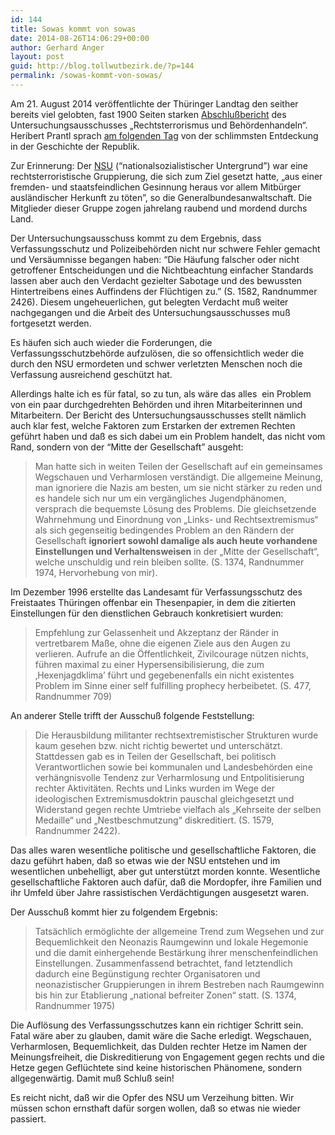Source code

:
 ```yaml
---
id: 144
title: Sowas kommt von sowas
date: 2014-08-26T14:06:29+00:00
author: Gerhard Anger
layout: post
guid: http://blog.tollwutbezirk.de/?p=144
permalink: /sowas-kommt-von-sowas/
---
```

Am 21. August 2014 veröffentlichte der Thüringer Landtag den seither bereits viel gelobten, fast 1900 Seiten starken [Abschlußbericht](http://www.thueringer-landtag.de/landtag/aktuelles/data/80919/index.aspx) des Untersuchungsausschusses „Rechtsterrorismus und Behördenhandeln“. Heribert Prantl sprach [am folgenden Tag](http://www.sueddeutsche.de/politik/nsu-bericht-die-schlimmste-entdeckung-in-der-geschichte-der-republik-1.2099406) von der schlimmsten Entdeckung in der Geschichte der Republik.

Zur Erinnerung: Der [NSU](http://de.wikipedia.org/wiki/Nationalsozialistischer_Untergrund) (&#8220;nationalsozialistischer Untergrund&#8221;) war eine rechtsterroristische Gruppierung, die sich zum Ziel gesetzt hatte, „aus einer fremden- und staatsfeindlichen Gesinnung heraus vor allem Mitbürger ausländischer Herkunft zu töten&#8221;, so die Generalbundesanwaltschaft. Die Mitglieder dieser Gruppe zogen jahrelang raubend und mordend durchs Land.

Der Untersuchungsausschuss kommt zu dem Ergebnis, dass Verfassungsschutz und Polizeibehörden nicht nur schwere Fehler gemacht und Versäumnisse begangen haben: &#8220;Die Häufung falscher oder nicht getroffener Entscheidungen und die Nichtbeachtung einfacher Standards lassen aber auch den Verdacht gezielter Sabotage und des bewussten Hintertreibens eines Auffindens der Flüchtigen zu.&#8221; (S. 1582, Randnummer 2426). Diesem ungeheuerlichen, gut belegten Verdacht muß weiter nachgegangen und die Arbeit des Untersuchungsausschusses muß fortgesetzt werden.

Es häufen sich auch wieder die Forderungen, die Verfassungsschutzbehörde aufzulösen, die so offensichtlich weder die durch den NSU ermordeten und schwer verletzten Menschen noch die Verfassung ausreichend geschützt hat.

Allerdings halte ich es für fatal, so zu tun, als wäre das alles  ein Problem von ein paar durchgedrehten Behörden und ihren Mitarbeiterinnen und Mitarbeitern. Der Bericht des Untersuchungsausschusses stellt nämlich auch klar fest, welche Faktoren zum Erstarken der extremen Rechten geführt haben und daß es sich dabei um ein Problem handelt, das nicht vom Rand, sondern von der &#8220;Mitte der Gesellschaft&#8221; ausgeht:

> Man hatte sich in weiten Teilen der Gesellschaft auf ein gemeinsames Wegschauen und Verharmlosen verständigt. Die allgemeine Meinung, man ignoriere die Nazis am besten, um sie nicht stärker zu reden und es handele sich nur um ein vergängliches Jugendphänomen, versprach die bequemste Lösung des Problems. Die gleichsetzende Wahrnehmung und Einordnung von „Links- und Rechtsextremismus“ als sich gegenseitig bedingendes Problem an den Rändern der Gesellschaft **ignoriert sowohl damalige als auch heute vorhandene Einstellungen und Verhaltensweisen** in der „Mitte der Gesellschaft“, welche unschuldig und rein bleiben sollte. (S. 1374, Randnummer 1974, Hervorhebung von mir).

Im Dezember 1996 erstellte das Landesamt für Verfassungsschutz des Freistaates Thüringen offenbar ein Thesenpapier, in dem die zitierten Einstellungen für den dienstlichen Gebrauch konkretisiert wurden:

> Empfehlung zur Gelassenheit und Akzeptanz der Ränder in vertretbarem Maße, ohne die eigenen Ziele aus den Augen zu verlieren. Aufrufe an die Öffentlichkeit, Zivilcourage nützen nichts, führen maximal zu einer Hypersensibilisierung, die zum ‚Hexenjagdklima’ führt und gegebenenfalls ein nicht existentes Problem im Sinne einer self fulfilling prophecy herbeibetet. (S. 477, Randnummer 709)

An anderer Stelle trifft der Ausschuß folgende Feststellung:

> Die Herausbildung militanter rechtsextremistischer Strukturen wurde kaum gesehen bzw. nicht richtig bewertet und unterschätzt. Stattdessen gab es in Teilen der Gesellschaft, bei politisch Verantwortlichen sowie bei kommunalen und Landesbehörden eine verhängnisvolle Tendenz zur Verharmlosung und Entpolitisierung rechter Aktivitäten. Rechts und Links wurden im Wege der ideologischen Extremismusdoktrin pauschal gleichgesetzt und Widerstand gegen rechte Umtriebe vielfach als „Kehrseite der selben Medaille“ und „Nestbeschmutzung“ diskreditiert. (S. 1579, Randnummer 2422).

Das alles waren wesentliche politische und gesellschaftliche Faktoren, die dazu geführt haben, daß so etwas wie der NSU entstehen und im wesentlichen unbehelligt, aber gut unterstützt morden konnte. Wesentliche gesellschaftliche Faktoren auch dafür, daß die Mordopfer, ihre Familien und ihr Umfeld über Jahre rassistischen Verdächtigungen ausgesetzt waren.

Der Ausschuß kommt hier zu folgendem Ergebnis:

> Tatsächlich ermöglichte der allgemeine Trend zum Wegsehen und zur Bequemlichkeit den Neonazis Raumgewinn und lokale Hegemonie und die damit einhergehende Bestärkung ihrer menschenfeindlichen Einstellungen. Zusammenfassend betrachtet, fand letztendlich dadurch eine Begünstigung rechter Organisatoren und neonazistischer Gruppierungen in ihrem Bestreben nach Raumgewinn bis hin zur Etablierung „national befreiter Zonen“ statt. (S. 1374, Randnummer 1975)

Die Auflösung des Verfassungsschutzes kann ein richtiger Schritt sein. Fatal wäre aber zu glauben, damit wäre die Sache erledigt. Wegschauen, Verharmlosen, Bequemlichkeit, das Dulden rechter Hetze im Namen der Meinungsfreiheit, die Diskreditierung von Engagement gegen rechts und die Hetze gegen Geflüchtete sind keine historischen Phänomene, sondern allgegenwärtig. Damit muß Schluß sein!

Es reicht nicht, daß wir die Opfer des NSU um Verzeihung bitten. Wir müssen schon ernsthaft dafür sorgen wollen, daß so etwas nie wieder passiert.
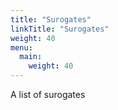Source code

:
 ```yaml
---
title: "Surogates"
linkTitle: "Surogates"
weight: 40
menu:
  main:
    weight: 40
---
```


A list of surogates
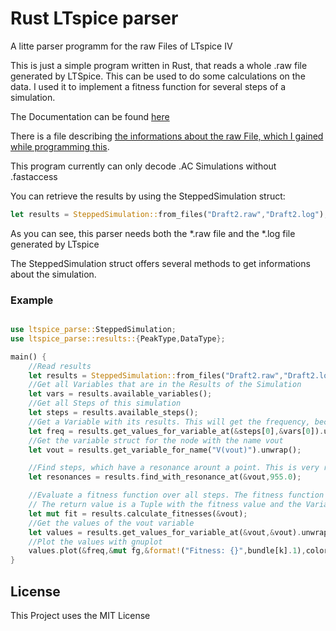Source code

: # Rust LTspice parser
A litte parser programm for the raw Files of LTspice IV

This is just a simple program written in Rust, that reads a whole .raw file generated by LTSpice.
This can be used to do some calculations on the data. I used it to implement a fitness function for several steps of a simulation.

The Documentation can be found [here](http://tyde.github.io/rust_ltspice_parser/ltspice_parse/)

There is a file describing [the informations about the raw File, which I gained while programming this](https://github.com/Tyde/rust_ltspice_parser/blob/master/LTSpice_RAW_File_Info.md).

This program currently can only decode .AC Simulations without .fastaccess

You can retrieve the results by using the SteppedSimulation struct:
```rust
let results = SteppedSimulation::from_files("Draft2.raw","Draft2.log");
```
As you can see, this parser needs both the *.raw file and the *.log file generated by LTspice

The SteppedSimulation struct offers several methods to get informations about the simulation.

### Example
```rust

use ltspice_parse::SteppedSimulation;
use ltspice_parse::results::{PeakType,DataType};

main() {
	//Read results
	let results = SteppedSimulation::from_files("Draft2.raw","Draft2.log");
	//Get all Variables that are in the Results of the Simulation
	let vars = results.available_variables();
	//Get all Steps of this simulation
	let steps = results.available_steps();
	//Get a Variable with its results. This will get the frequency, because it is the first variable
	let freq = results.get_values_for_variable_at(&steps[0],&vars[0]).unwrap();
	//Get the variable struct for the node with the name vout
	let vout = results.get_variable_for_name("V(vout)").unwrap();

	//Find steps, which have a resonance arount a point. This is very rudimentary
	let resonances = results.find_with_resonance_at(&vout,955.0);

	//Evaluate a fitness function over all steps. The fitness function is defined in the struct implementation
	// The return value is a Tuple with the fitness value and the VariableResult
	let mut fit = results.calculate_fitnesses(&vout);
	//Get the values of the vout variable
	let values = results.get_values_for_variable_at(&vout,&vout).unwrap();
	//Plot the values with gnuplot
	values.plot(&freq,&mut fg,&format!("Fitness: {}",bundle[k].1),colors[k]);
}
```

## License
This Project uses the MIT License

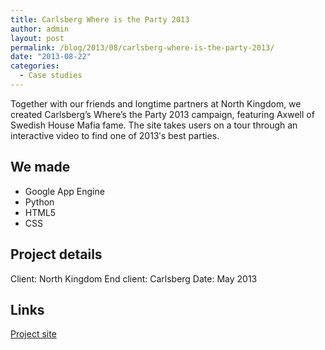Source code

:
 ```yaml
---
title: Carlsberg Where is the Party 2013
author: admin
layout: post
permalink: /blog/2013/08/carlsberg-where-is-the-party-2013/
date: "2013-08-22"
categories:
  - Case studies
---
```

Together with our friends and longtime partners at North Kingdom, we created Carlsberg’s Where’s the Party 2013 campaign, featuring Axwell of Swedish House Mafia fame. The site takes users on a tour through an interactive video to find one of 2013′s best parties.

<!--more-->

## We made

*   Google App Engine
*   Python
*   HTML5
*   CSS

## Project details

Client: North Kingdom
End client: Carlsberg
Date: May 2013

## Links

[Project site][1]</li>

 [1]: http://www.where-is-the-party.com/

******************************

Problem to work on
Each line above that contains the word "wieder" should be copied.

Solution
Es häufen sich auch wieder die Forderungen, die Verfassungsschutzbehörde aufzulösen, die so offensichtlich weder die durch den NSU ermordeten und schwer verletzten Menschen noch die Verfassung ausreichend geschützt hat.
Es reicht nicht, daß wir die Opfer des NSU um Verzeihung bitten. Wir müssen schon ernsthaft dafür sorgen wollen, daß so etwas nie wieder passiert.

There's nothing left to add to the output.